Bazen İlahiyat hocaları derken bendenize, “Hocam hepsini onların içine katma biz onlardan değiliz” diyenler de çok çıkıyor. Evet ben de kesinlikle inanıyorum ki hepsi böyle değil. Ama artık şunu da sormak bize vacip hâle geliyor.
Onlar Cenâb-ı Hakk’ı dahi pervasızca, edepsizce, fütursuzca ve ahlaksızca tartışmaya açarken sizin diliniz lal mı oldu? Sizden bunlara karşı birkaç cümle ile cevap beklemekle hata mı ettik? Bunlar milletin imanını götürürken tek laf etmeyecek misiniz? Rûz-i mahşerde ne cevap vereceksiniz? “Korkaklıkta ar, ilerlemekte şeref ve itibar var” buyurmuş Hazreti Ali efendimiz. Sizin en azından sosyal medyada veya TV’lerde söyleyecek bir sözünüz olmayacak mı?

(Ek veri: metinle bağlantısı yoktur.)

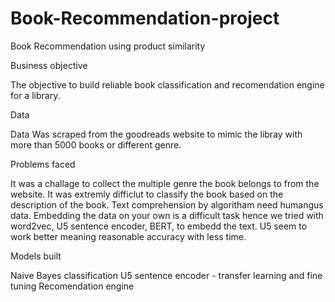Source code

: # Book-Recommendation-project
Book Recommendation using product similarity

Business objective

The objective to build reliable book classification and recomendation engine for a library.

Data

Data Was scraped from the goodreads website to mimic the libray with more than 5000 books or different genre. 

Problems faced

It was a challage to collect the multiple genre the book belongs to from the website. 
It was extremly difficlut to classify the book based on the description of the book. Text comprehension by algoritham need humangus data. Embedding the data on your own is a difficult task
hence we tried with word2vec, U5 sentence encoder, BERT, to embedd the text. U5 seem to work better meaning reasonable accuracy with less time.

Models built

Naive Bayes classification
U5 sentence encoder - transfer learning and fine tuning
Recomendation engine
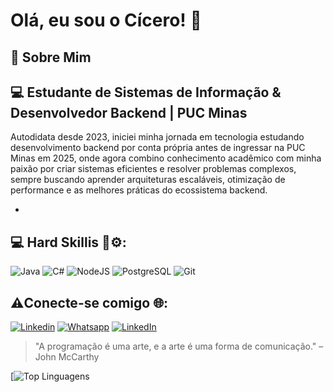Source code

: # Olá, eu sou o Cícero! 👋

## 🚀 Sobre Mim  
## 💻 Estudante de Sistemas de Informação & Desenvolvedor Backend | PUC Minas

Autodidata desde 2023, iniciei minha jornada em tecnologia estudando desenvolvimento backend por conta própria antes de ingressar na PUC Minas em 2025, onde agora combino conhecimento acadêmico com minha paixão por criar sistemas eficientes e resolver problemas complexos, sempre buscando aprender arquiteturas escaláveis, otimização de performance e as melhores práticas do ecossistema backend.

- 
## 💻 Hard Skillis 🚀⚙️:
![Java](https://img.shields.io/badge/Java-ED8B00?style=for-the-badge&logo=openjdk&logoColor=white)
![C#](https://img.shields.io/badge/C%23-239120?style=for-the-badge&logo=c-sharp&logoColor=white)
![NodeJS](https://img.shields.io/badge/Node%20js-339933?style=for-the-badge&logo=nodedotjs&logoColor=white)
![PostgreSQL](https://img.shields.io/badge/PostgreSQL-316192?style=for-the-badge&logo=postgresql&logoColor=white)
![Git](https://img.shields.io/badge/GIT-E44C30?style=for-the-badge&logo=git&logoColor=white)

## ⚠️Conecte-se comigo 🌐:
[![Linkedin](https://img.shields.io/badge/LinkedIn-0077B5?style=for-the-badge&logo=linkedin&logoColor=white)](https://www.linkedin.com/in/cicero-guilherme-a9473a260/)
[![Whatsapp](https://img.shields.io/badge/WhatsApp-25D366?style=for-the-badge&logo=whatsapp&logoColor=white)](https://wa.me/5531997389662)
[![LinkedIn](https://img.shields.io/badge/GitHub-100000?style=for-the-badge&logo=github&logoColor=white)](https://github.com/CiceroGGS)

 > "A programação é uma arte, e a arte é uma forma de comunicação." – John McCarthy

[![Top Linguagens](https://github-readme-stats.vercel.app/api/top-langs/?username=CiceroGGS&theme=tokyonight&custom_title=Top%20%Linguagens)
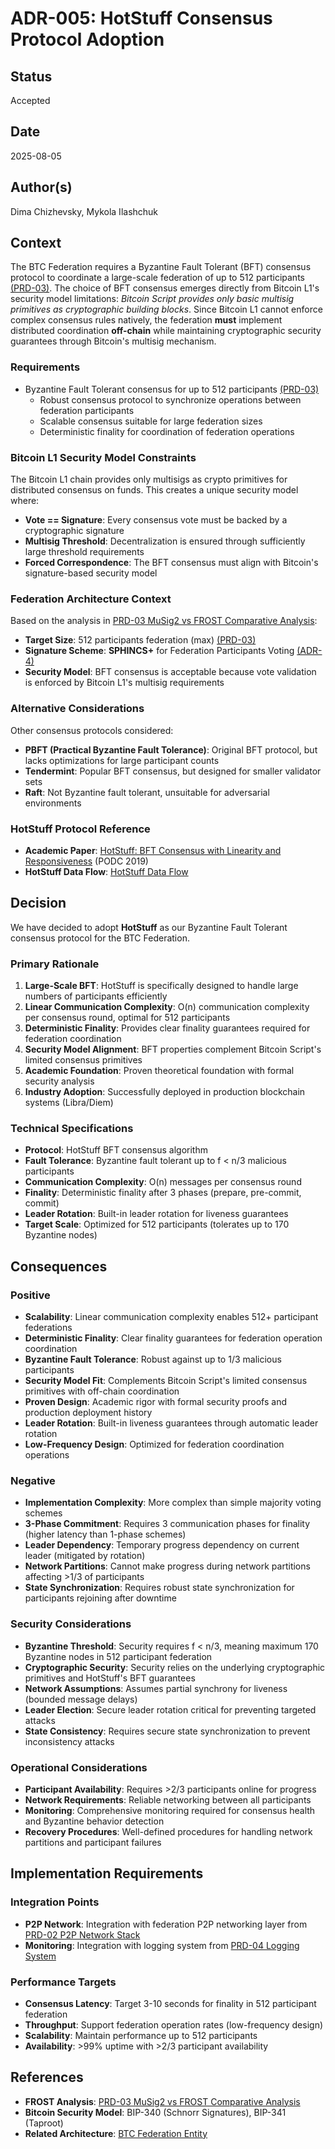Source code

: # ADR-005: HotStuff Consensus Protocol Adoption

## Status
Accepted

## Date
2025-08-05

## Author(s)
Dima Chizhevsky, Mykola Ilashchuk

## Context
The BTC Federation requires a Byzantine Fault Tolerant (BFT) consensus protocol to coordinate a large-scale federation of up to 512 participants [(PRD-03)](/workflow/prd/btc-federation/03_musig2_frost_comparative_analysis.md). The choice of BFT consensus emerges directly from Bitcoin L1's security model limitations: _Bitcoin Script provides only basic multisig primitives as cryptographic building blocks_. Since Bitcoin L1 cannot enforce complex consensus rules natively, the federation **must** implement distributed coordination **off-chain** while maintaining cryptographic security guarantees through Bitcoin's multisig mechanism.

### Requirements
- Byzantine Fault Tolerant consensus for up to 512 participants [(PRD-03)](/workflow/prd/btc-federation/03_musig2_frost_comparative_analysis.md)
    - Robust consensus protocol to synchronize operations between federation participants
    - Scalable consensus suitable for large federation sizes
    - Deterministic finality for coordination of federation operations

### Bitcoin L1 Security Model Constraints
The Bitcoin L1 chain provides only multisigs as crypto primitives for distributed consensus on funds. This creates a unique security model where:
- **Vote == Signature**: Every consensus vote must be backed by a cryptographic signature
- **Multisig Threshold**: Decentralization is ensured through sufficiently large threshold requirements
- **Forced Correspondence**: The BFT consensus must align with Bitcoin's signature-based security model

### Federation Architecture Context
Based on the analysis in [PRD-03 MuSig2 vs FROST Comparative Analysis](/workflow/prd/btc-federation/03_musig2_frost_comparative_analysis.md):
- **Target Size**: 512 participants federation (max) [(PRD-03)](/workflow/prd/btc-federation/03_musig2_frost_comparative_analysis.md)
- **Signature Scheme**: **SPHINCS+** for Federation Participants Voting [(ADR-4)](architecture/btc-federation/adrs/ADR-004-sphincs-signature-scheme.md) 
- **Security Model**: BFT consensus is acceptable because vote validation is enforced by Bitcoin L1's multisig requirements

### Alternative Considerations
Other consensus protocols considered:
- **PBFT (Practical Byzantine Fault Tolerance)**: Original BFT protocol, but lacks optimizations for large participant counts
- **Tendermint**: Popular BFT consensus, but designed for smaller validator sets
- **Raft**: Not Byzantine fault tolerant, unsuitable for adversarial environments

### HotStuff Protocol Reference
- **Academic Paper**: [HotStuff: BFT Consensus with Linearity and Responsiveness](https://arxiv.org/abs/1803.05069) (PODC 2019)
- **HotStuff Data Flow**: [HotStuff Data Flow](/architecture/btc-federation/protocols/hot-stuff-consensus/data-flow.mermaid)

## Decision
We have decided to adopt **HotStuff** as our Byzantine Fault Tolerant consensus protocol for the BTC Federation.

### Primary Rationale
1. **Large-Scale BFT**: HotStuff is specifically designed to handle large numbers of participants efficiently
2. **Linear Communication Complexity**: O(n) communication complexity per consensus round, optimal for 512 participants
3. **Deterministic Finality**: Provides clear finality guarantees required for federation coordination
4. **Security Model Alignment**: BFT properties complement Bitcoin Script's limited consensus primitives
5. **Academic Foundation**: Proven theoretical foundation with formal security analysis
6. **Industry Adoption**: Successfully deployed in production blockchain systems (Libra/Diem)

### Technical Specifications
- **Protocol**: HotStuff BFT consensus algorithm
- **Fault Tolerance**: Byzantine fault tolerant up to f < n/3 malicious participants
- **Communication Complexity**: O(n) messages per consensus round
- **Finality**: Deterministic finality after 3 phases (prepare, pre-commit, commit)
- **Leader Rotation**: Built-in leader rotation for liveness guarantees
- **Target Scale**: Optimized for 512 participants (tolerates up to 170 Byzantine nodes)

## Consequences

### Positive
- **Scalability**: Linear communication complexity enables 512+ participant federations
- **Deterministic Finality**: Clear finality guarantees for federation operation coordination
- **Byzantine Fault Tolerance**: Robust against up to 1/3 malicious participants
- **Security Model Fit**: Complements Bitcoin Script's limited consensus primitives with off-chain coordination
- **Proven Design**: Academic rigor with formal security proofs and production deployment history
- **Leader Rotation**: Built-in liveness guarantees through automatic leader rotation
- **Low-Frequency Design**: Optimized for federation coordination operations

### Negative
- **Implementation Complexity**: More complex than simple majority voting schemes
- **3-Phase Commitment**: Requires 3 communication phases for finality (higher latency than 1-phase schemes)
- **Leader Dependency**: Temporary progress dependency on current leader (mitigated by rotation)
- **Network Partitions**: Cannot make progress during network partitions affecting >1/3 of participants
- **State Synchronization**: Requires robust state synchronization for participants rejoining after downtime

### Security Considerations
- **Byzantine Threshold**: Security requires f < n/3, meaning maximum 170 Byzantine nodes in 512 participant federation
- **Cryptographic Security**: Security relies on the underlying cryptographic primitives and HotStuff's BFT guarantees
- **Network Assumptions**: Assumes partial synchrony for liveness (bounded message delays)
- **Leader Election**: Secure leader rotation critical for preventing targeted attacks
- **State Consistency**: Requires secure state synchronization to prevent inconsistency attacks

### Operational Considerations
- **Participant Availability**: Requires >2/3 participants online for progress
- **Network Requirements**: Reliable networking between all participants
- **Monitoring**: Comprehensive monitoring required for consensus health and Byzantine behavior detection
- **Recovery Procedures**: Well-defined procedures for handling network partitions and participant failures

## Implementation Requirements

### Integration Points
- **P2P Network**: Integration with federation P2P networking layer from [PRD-02 P2P Network Stack](/workflow/prd/btc-federation/02_p2p_network_stack.md)
- **Monitoring**: Integration with logging system from [PRD-04 Logging System](/workflow/prd/btc-federation/04_logging_system_implementation.md)

### Performance Targets
- **Consensus Latency**: Target 3-10 seconds for finality in 512 participant federation
- **Throughput**: Support federation operation rates (low-frequency design)
- **Scalability**: Maintain performance up to 512 participants
- **Availability**: >99% uptime with >2/3 participant availability

## References
- **FROST Analysis**: [PRD-03 MuSig2 vs FROST Comparative Analysis](/workflow/prd/btc-federation/03_musig2_frost_comparative_analysis.md)
- **Bitcoin Security Model**: BIP-340 (Schnorr Signatures), BIP-341 (Taproot)
- **Related Architecture**: [BTC Federation Entity](/architecture/common/entities/btc_federation.md)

İlminiz mi yok? Gücünüz mü yok? Cesaretiniz mi yok?
Ahirete varınca mı, yoksa kabre girince mi savunacaksınız? Şunu unutmayın ki Cenâb-ı Hak cesur ve mert insanları sever!
“Bir sinek bir kartalı salladı vurdu yere/Yalan değil gerçektir ben de gördüm tozunu…” İşte Yunus Emre bu tanımlamayı, âlim, evliya ve peygamber tanımayan bu güruh için yapmaktadır. Şöyle ki:
Bunlar kibirlidirler, başları havada gezerler ve kimseyi beğenmezler. Buna karşılık içleri boştur, bilgileri sıfırdır ve din cahilidirler. Saldırmaktan, reddetmekten başka bir usul ve tavır bilmezler.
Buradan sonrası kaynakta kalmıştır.